Oui. WHITE GOD devait être un reflet immédiat de la société et de la réalité dans lesquelles je vis. Ce n’a pas été facile de trouver une forme cinématographique adéquate. Je déteste les pamphlets politiques trop directs au cinéma. Je n’ai pas envie qu’on me lise les journaux quand je suis face à l’écran. Quand je vais en salles, j’ai besoin d’une expérience différente que seul l’art peut créer. Un jour, je me suis retrouvé face à un chien qui était enfermé dans une cage et j’ai eu honte. Honte d’être là, et lui, derrière des barreaux. Je fais partie d’un système pourri et je le perpétue. C’est là où j’ai compris que je tenais un moyen pour refléter ma société, avec une histoire des plus concrètes. Les chiens sont la métaphore parfaite pour représenter toutes les minorités. La société hongroise est de plus en plus extrême, il y a une vraie montée de l’extrême droite ici et des attitudes totalitaires. Lorsque j’étais en montage du film, je me suis rendu à Anvers en Belgique, pour travailler sur un opéra, et je me suis fait la réflexion qu’Anvers n’était pas si éloigné de Budapest : là-bas aussi, il y a la résurgence sournoise de l’extrémisme en réaction à une peur de l’étranger. L’Europe a une attitude arrogante et intolérante face à l’immigration. Attitude qui crée cette peur. Mais le fait que WHITE GOD soit une fable sur une petite fille et son chien, cela évite le discours politique direct. Il montre juste nos contradictions et soulève des questions.

WHITE GOD renvoie directement au WHITE DOG de Samuel Fuller (DRESSÉ POUR TUER, en VF). Mais l’emploi du mot ‘God’ (‘Dieu’ en français) est vraiment fort, universel…
Il y a trois raisons différentes à ce titre. Déjà, nous voulions opter pour le point de vue d’un chien. Et du point de vue d’un chien, le maître est le dieu. Un chien peut de manière innocente et naïve suivre les humains, comme nous suivons Dieu parfois. La foi que les chiens peuvent placer en l’humanité me bouleverse. Dans un deuxième temps, le titre m’a été inspiré par J. M. Coetzee, un écrivain sud- africain qui a gagné un Prix Nobel de littérature, et son livre ‘Disgrâce’ (publié en 1999, ndlr) qui rapporte l’idée que l’attitude colonisatrice, quelle qu’elle soit, crée une inégalité dans la manière dont sont traitées les différentes personnes qui vivent sur une même planète. Coetzee défend l’idée que les plantes, les chiens et n’importe quelle forme de vie sur Terre doit jouir des mêmes droits.
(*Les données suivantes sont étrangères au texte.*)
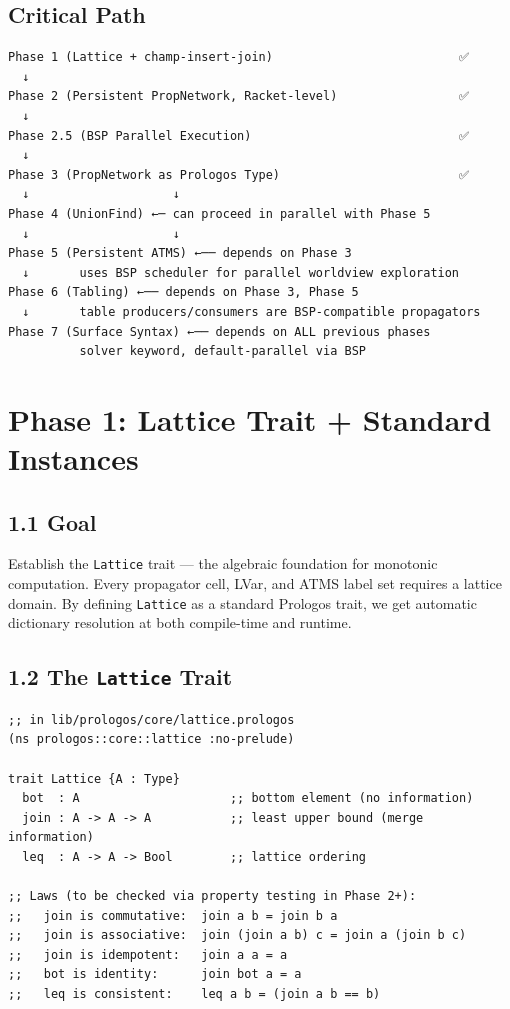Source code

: \documentclass[11pt]{article}
\begin{document}
\subsection{Critical Path}
\label{sec:org8ba2608}

\begin{verbatim}
Phase 1 (Lattice + champ-insert-join)                          ✅
  ↓
Phase 2 (Persistent PropNetwork, Racket-level)                 ✅
  ↓
Phase 2.5 (BSP Parallel Execution)                             ✅
  ↓
Phase 3 (PropNetwork as Prologos Type)                         ✅
  ↓                    ↓
Phase 4 (UnionFind) ←─ can proceed in parallel with Phase 5
  ↓                    ↓
Phase 5 (Persistent ATMS) ←── depends on Phase 3
  ↓       uses BSP scheduler for parallel worldview exploration
Phase 6 (Tabling) ←── depends on Phase 3, Phase 5
  ↓       table producers/consumers are BSP-compatible propagators
Phase 7 (Surface Syntax) ←── depends on ALL previous phases
          solver keyword, default-parallel via BSP
\end{verbatim}
\section{Phase 1: Lattice Trait + Standard Instances}
\label{sec:orgc2e2189}

\subsection{1.1 Goal}
\label{sec:orge61fe58}

Establish the \texttt{Lattice} trait — the algebraic foundation for monotonic
computation. Every propagator cell, LVar, and ATMS label set requires
a lattice domain. By defining \texttt{Lattice} as a standard Prologos trait,
we get automatic dictionary resolution at both compile-time and runtime.
\subsection{1.2 The \texttt{Lattice} Trait}
\label{sec:orga06b648}

\begin{verbatim}
;; in lib/prologos/core/lattice.prologos
(ns prologos::core::lattice :no-prelude)

trait Lattice {A : Type}
  bot  : A                     ;; bottom element (no information)
  join : A -> A -> A           ;; least upper bound (merge information)
  leq  : A -> A -> Bool        ;; lattice ordering

;; Laws (to be checked via property testing in Phase 2+):
;;   join is commutative:  join a b = join b a
;;   join is associative:  join (join a b) c = join a (join b c)
;;   join is idempotent:   join a a = a
;;   bot is identity:      join bot a = a
;;   leq is consistent:    leq a b = (join a b == b)
\end{verbatim}
\end{document}
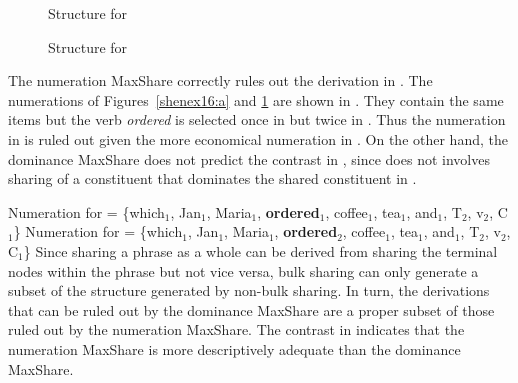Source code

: \documentclass[output=paper]{langscibook}
\begin{document}
\begin{figure}
\footnotesize
\captionsetup{margin=.05\linewidth}
\begin{floatrow}
{\caption{\label{shenex16:a}Structure for }}
{\caption{\label{shenex16:b}Structure for }}
\end{floatrow}
\end{figure}

The numeration MaxShare correctly rules out the derivation in . The numerations of Figures~\ref{shenex16:a} and \ref{shenex16:b} are shown in . They contain the same items but the verb \textit{ordered} is selected once in  but twice in . Thus the numeration in  is ruled out given the more economical numeration in .
On the other hand, the dominance MaxShare does not predict the contrast in , since  does not involves sharing of a constituent that dominates the shared constituent in .

\ea 
	\label{shennum}
	\ea 
		\label{shennum:a}
		Numeration for  = \{which$_1$, Jan$_1$, Maria$_1$, \textbf{ordered$_1$}, coffee$_1$, tea$_1$, and$_1$, T$_2$, v$_2$, C$_1$\} 
	\ex 
		\label{shennum:b}
		Numeration for  = \{which$_1$, Jan$_1$, Maria$_1$, \textbf{ordered$_2$}, coffee$_1$, tea$_1$, and$_1$, T$_2$, v$_2$, C$_1$\} 
	\z 
\z 
Since sharing a phrase as a whole can be derived from sharing the terminal nodes within the phrase but not vice versa, bulk sharing can only generate a subset of the structure generated by non-bulk sharing. In turn, the derivations that can be ruled out by the dominance MaxShare are a proper subset of those ruled out by the numeration MaxShare. The contrast in  indicates that the numeration MaxShare is more descriptively adequate than the dominance MaxShare. 
\end{document}
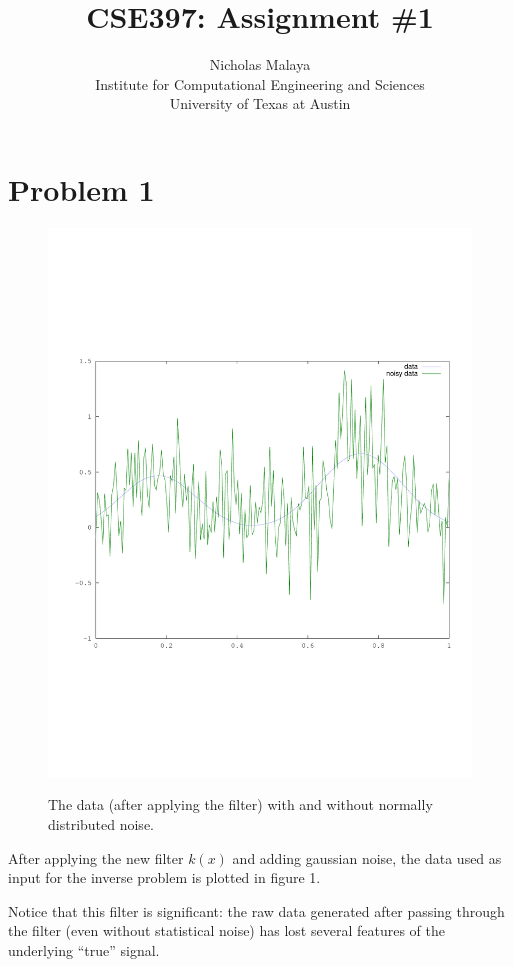 \documentclass{article}
\title{\bf{CSE397: Assignment \#1}}
\author{Nicholas Malaya \\ Institute for Computational Engineering and Sciences \\ University of Texas at Austin} \date{}
\begin{document}
\maketitle

\newpage
\section{Problem 1}

\begin{figure}[!htb]
  \includegraphics[scale=.5]{plots/data.pdf}
  \label{fig:data}
  \caption{The data (after applying the filter) with and without
 normally distributed noise. } 
\end{figure}

After applying the new filter $k(x)$ and adding gaussian noise, the data
used as input for the inverse problem is plotted in figure 1. 

Notice that this filter is significant: the raw data generated after
passing through the filter (even without statistical noise) has lost
several features of the underlying ``true'' signal. 
\end{document}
Et en troisième lieu, bien sûr, nous voulions faire référence au film de Fuller qui, selon mois, fonctionne parfaitement comme une photographie de son époque.

On peut déceler dans votre film, notamment lorsque vous filmez la société canine en train de se former, une inspiration de Dickens ou de Victor Hugo. Mais le film a aussi ce quelque chose de George Orwell ou de Pierre Boulle (‘La Planète des singes’)… WHITE GOD est-il plus influencé par la littérature que par le cinéma ?
Oui. Déjà par l’influence directe de Coetzee comme je vous le disais. Mais surtout par ‘Le Comte de Monte Cristo’ d’Alexandre Dumas, dans la manière dont on complote la vengeance. Pour ce qui est de Dickens, d’Orwell ou de Boulle, je peux comprendre le parallèle après coup, mais ils ne sont pas des inspirations directes ni concrètes. Mais j’ai aussi des influences cinématographiques : je viens de la campagne et quand j’étais adolescent, grandissant dans une petite ville, près de Budapest, j’avais une double culture filmique. L’une provenant de la maison culturelle locale où l’on mettait en lumière, tous les mois, un réalisateur en présentant trois ou quatre de ses films – ce pouvait être Bergman, Bresson, Fassbinder… J’adorais ce club. Et puis, il y avait les cinémas de la ville, où nous pouvions voir ALIEN, TERMINATOR et plein de films postapocalyptiques de la fin des 80’s et début des 90’s… Dans WHITE GOD, il y a ces deux cultures.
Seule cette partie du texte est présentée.